Das beste Angebot bringt aber nichts, wenn dann Triebfahrzeugführer fehlen, wie aktuell bei der Niederbarnimer Eisenbahn, die deshalb Fahrten ausfallen lassen muss. Haben Sie dafür Verständnis?
Für die NEB kam einiges unglücklich zusammen: Die bestellten neuen Fahrzeuge kamen viel zu spät, es gab Unfälle und Schäden, und zuletzt fehlten Fahrer. Der Ausfall ist vor allem ärgerlich für die Fahrgäste. Wir haben aber einen knallharten Vertrag und werden der NEB Zuschüsse abziehen. Allerdings haben wir den Fahrermangel damit leider nicht behoben.
Auch in anderen Bahnunternehmen fehlen Fahrer. Wie kann man das ändern?
Ich bin überzeugt, dass wir bald fahrerlos fahren können. Das heißt aber nicht, dass es dann kein Personal in den Zügen mehr gibt. Im Gegenteil: Wir verlangen in den Verkehrsverträgen schon jetzt, dass es in allen Zügen Zugbegleiter gibt.
Viele Fahrgäste wünschen sich auch ein Alkoholverbot in den Zügen. Sie auch?
Nein. Die meisten Verkehrsverbünde sind sich einig, dass wir kein Verbot brauchen. Unsere Beförderungsbedingungen reichen hier aus. Demnach können wir bereits jetzt Personen, die eine Gefahr für die Sicherheit sind, von der Fahrt ausschließen.
Fahrgäste wünschen sich auch, dass die Preise nicht steigen. Warum erfüllen Sie diese Wünsche nicht?
Wir müssen die Kostensteigerungen bei den Verkehrsunternehmen doch ausgleichen. Die Energiepreise sind zwar gesunken, aber die Personalkosten steigen. Auch neue Fahrzeuge müssen finanziert werden.
Ein ABC-Monatsticket kostet jetzt 99,90 Euro. Bei einer neuen Runde wären wohl erstmals mehr als 100 Euro fällig. Machen die Kunden das mit?
Es ist nie schön, wenn wir die Preise erhöhen müssen, aber es geht nicht anders. Wir brauchen das Geld im System, das zur Hälfte von der Öffentlichen Hand, zur anderen Hälfte von den Nutzern kommt. Wir beschäftigen uns aber auch nicht nur mit Preisen. Insgesamt soll unser System attraktiver werden.
Wie das?
Indem wir zum Beispiel attraktive Angebote wie die Berliner Vier-Fahrten-Karte auch auf andere Städte in Brandenburg ausweiten. Oder vielleicht Schnuppertarife anbieten.

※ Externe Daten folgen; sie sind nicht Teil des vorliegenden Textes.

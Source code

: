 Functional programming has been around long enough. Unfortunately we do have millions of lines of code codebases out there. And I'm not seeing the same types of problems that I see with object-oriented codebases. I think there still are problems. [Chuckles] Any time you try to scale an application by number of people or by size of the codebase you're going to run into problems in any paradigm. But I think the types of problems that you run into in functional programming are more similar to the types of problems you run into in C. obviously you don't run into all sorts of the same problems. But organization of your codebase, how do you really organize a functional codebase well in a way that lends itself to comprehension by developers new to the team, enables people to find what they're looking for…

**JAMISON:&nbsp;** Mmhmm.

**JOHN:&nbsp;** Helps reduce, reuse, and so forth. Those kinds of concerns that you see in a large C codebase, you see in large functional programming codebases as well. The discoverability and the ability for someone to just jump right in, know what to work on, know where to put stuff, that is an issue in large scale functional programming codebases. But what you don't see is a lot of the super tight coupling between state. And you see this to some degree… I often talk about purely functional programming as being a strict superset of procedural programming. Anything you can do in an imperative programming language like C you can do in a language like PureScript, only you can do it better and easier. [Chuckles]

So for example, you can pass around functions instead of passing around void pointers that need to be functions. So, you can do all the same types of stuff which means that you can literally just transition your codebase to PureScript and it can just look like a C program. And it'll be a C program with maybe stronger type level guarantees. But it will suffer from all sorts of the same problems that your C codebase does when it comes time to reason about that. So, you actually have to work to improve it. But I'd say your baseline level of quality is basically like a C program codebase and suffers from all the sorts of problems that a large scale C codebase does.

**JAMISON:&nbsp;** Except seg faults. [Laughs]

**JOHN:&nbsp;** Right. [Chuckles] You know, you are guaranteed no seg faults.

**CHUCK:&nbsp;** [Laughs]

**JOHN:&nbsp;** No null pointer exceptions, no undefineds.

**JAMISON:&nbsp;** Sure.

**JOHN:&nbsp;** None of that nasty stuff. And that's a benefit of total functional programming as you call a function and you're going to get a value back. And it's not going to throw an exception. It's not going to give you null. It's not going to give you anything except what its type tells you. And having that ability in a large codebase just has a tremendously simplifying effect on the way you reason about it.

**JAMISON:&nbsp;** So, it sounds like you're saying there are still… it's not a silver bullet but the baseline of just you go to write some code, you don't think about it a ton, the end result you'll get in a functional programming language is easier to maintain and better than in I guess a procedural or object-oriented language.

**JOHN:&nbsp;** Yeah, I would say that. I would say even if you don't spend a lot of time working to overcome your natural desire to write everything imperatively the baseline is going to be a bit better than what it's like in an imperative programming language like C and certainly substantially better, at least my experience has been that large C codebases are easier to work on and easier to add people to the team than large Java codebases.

Wann fällt die Entscheidung?
Ende September wird unser Aufsichtsrat die neuen Tarife beschließen. Sie werden moderat ausfallen, weil sie wieder an einen Index gekoppelt werden.
Berlin hat die höchste Schwarzfahrerquote in Deutschland. Ist das nicht ein Zeichen, dass die Preise hier vielleicht doch zu hoch sind?

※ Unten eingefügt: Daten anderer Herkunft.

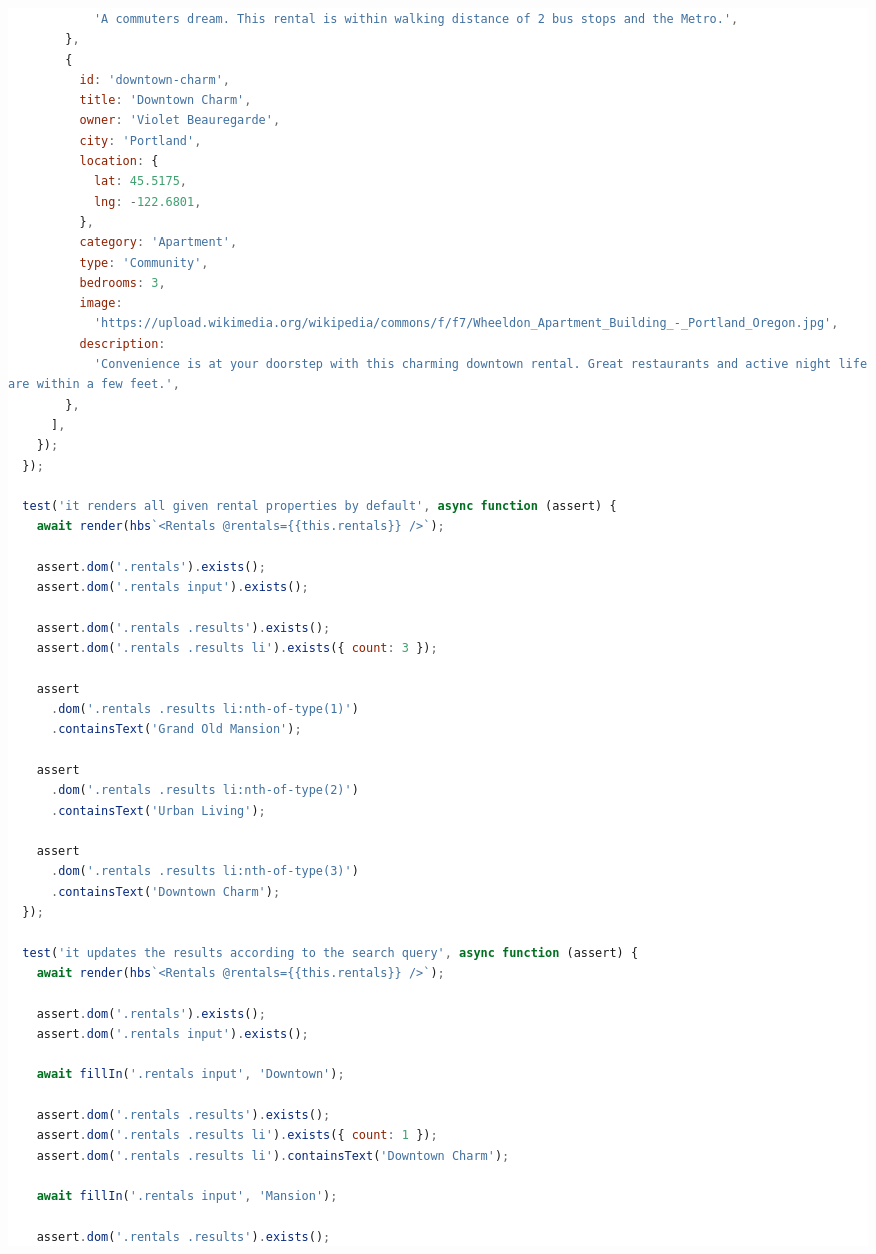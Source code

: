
 ```js { data-filename="tests/integration/components/rentals-test.js" data-diff="-3,+4,-10,+11,+67,+69,+90,+91,+92,+93,+94,+95,+96,+97,+98,+99,+100,+101,+102,+103,+104,+105,+106,+107,+108" }
            'A commuters dream. This rental is within walking distance of 2 bus stops and the Metro.',
        },
        {
          id: 'downtown-charm',
          title: 'Downtown Charm',
          owner: 'Violet Beauregarde',
          city: 'Portland',
          location: {
            lat: 45.5175,
            lng: -122.6801,
          },
          category: 'Apartment',
          type: 'Community',
          bedrooms: 3,
          image:
            'https://upload.wikimedia.org/wikipedia/commons/f/f7/Wheeldon_Apartment_Building_-_Portland_Oregon.jpg',
          description:
            'Convenience is at your doorstep with this charming downtown rental. Great restaurants and active night life are within a few feet.',
        },
      ],
    });
  });

  test('it renders all given rental properties by default', async function (assert) {
    await render(hbs`<Rentals @rentals={{this.rentals}} />`);

    assert.dom('.rentals').exists();
    assert.dom('.rentals input').exists();

    assert.dom('.rentals .results').exists();
    assert.dom('.rentals .results li').exists({ count: 3 });

    assert
      .dom('.rentals .results li:nth-of-type(1)')
      .containsText('Grand Old Mansion');

    assert
      .dom('.rentals .results li:nth-of-type(2)')
      .containsText('Urban Living');

    assert
      .dom('.rentals .results li:nth-of-type(3)')
      .containsText('Downtown Charm');
  });

  test('it updates the results according to the search query', async function (assert) {
    await render(hbs`<Rentals @rentals={{this.rentals}} />`);

    assert.dom('.rentals').exists();
    assert.dom('.rentals input').exists();

    await fillIn('.rentals input', 'Downtown');

    assert.dom('.rentals .results').exists();
    assert.dom('.rentals .results li').exists({ count: 1 });
    assert.dom('.rentals .results li').containsText('Downtown Charm');

    await fillIn('.rentals input', 'Mansion');

    assert.dom('.rentals .results').exists();
```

Das Angebot ist top und das bei einem sehr guten Preis-Leistungs-Verhältnis. Und ich habe das Gefühl, dass in Berlin auch viel kontrolliert wird, was richtig ist. Wir arbeiten weiter daran, die Tarife noch verständlicher zu erklären. Kein Fahrgast soll zum Schwarzfahrer werden, nur weil er sich beim Ticketkauf geirrt hat.